List of former structures for intercommunal cooperations in the Pyrénées-Orientales department
Legal form: Name; Number of communes; Seat; Date of creation; Date of disbandment
Communauté de communes: CC des Albères; 8; Argelès-sur-Mer; 28 December 2001; 1 January 2007
CC de la Côte Vermeille: 4; Port-Vendres; 31 October 2001
CC du Rivesaltais-Agly-Manadeil: 9; Rivesaltes; 22 December 1995; 1 January 2011
CC Canigou - Val Cady: 2; Vernet-les-Bains; 24 December 2002; 1 January 2014
CC du secteur d'Illibérus: 2; Bages; 31 December 1997
CC Vinça-Canigou: 11; Vinça; 24 December 1997; 1 January 2015
CC du Conflent: 35; Prades; 1 January 2009

== Historical evolution of intercommunal structures ==

=== In 2007 ===
- 1 January 2007: Creation of the communauté de communes des Albères et de la Côte Vermeille from the communauté de communes des Albères and the communauté de communes de la Côte Vermeille.

=== In 2011 ===
- 1 January 2011: Disbandment of the communauté de communes du Rivesaltais-Agly-Manadeil into the communauté d'agglomération Perpignan Méditerranée.

=== In 2014 ===
- 1 January 2014: Disbandment of the communauté de communes Canigou - Val Cady into the communauté de communes du Conflent.

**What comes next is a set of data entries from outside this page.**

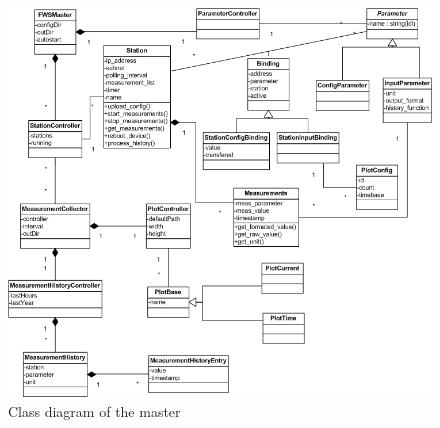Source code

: \begin{figure}[ht]
    \centering
    \includegraphics[width=\linewidth]{master/class.png}
    \caption{Class diagram of the master}
    \label{fig:class_master}
\end{figure}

- 1 January 2014: Disbandment of the communauté de communes du secteur d'Illibéris into the communauté de communes des Albères et de la Côte Vermeille.

=== In 2015 ===
- 1 January 2015: Creation of the communauté de communes Conflent Canigó from the communauté de communes Vinça Canigou, communauté de communes du Conflent, and the commune of Marquixanes.

=== In 2016 ===
- The communauté d'agglomération Perpignan Méditerranée becomes a communauté urbaine and changes its name to become the communauté urbaine Perpignan Méditerranée Métropole.

- The communauté de communes Capcir Haut-Conflent changes its name to become the communauté de communes Pyrénées catalanes.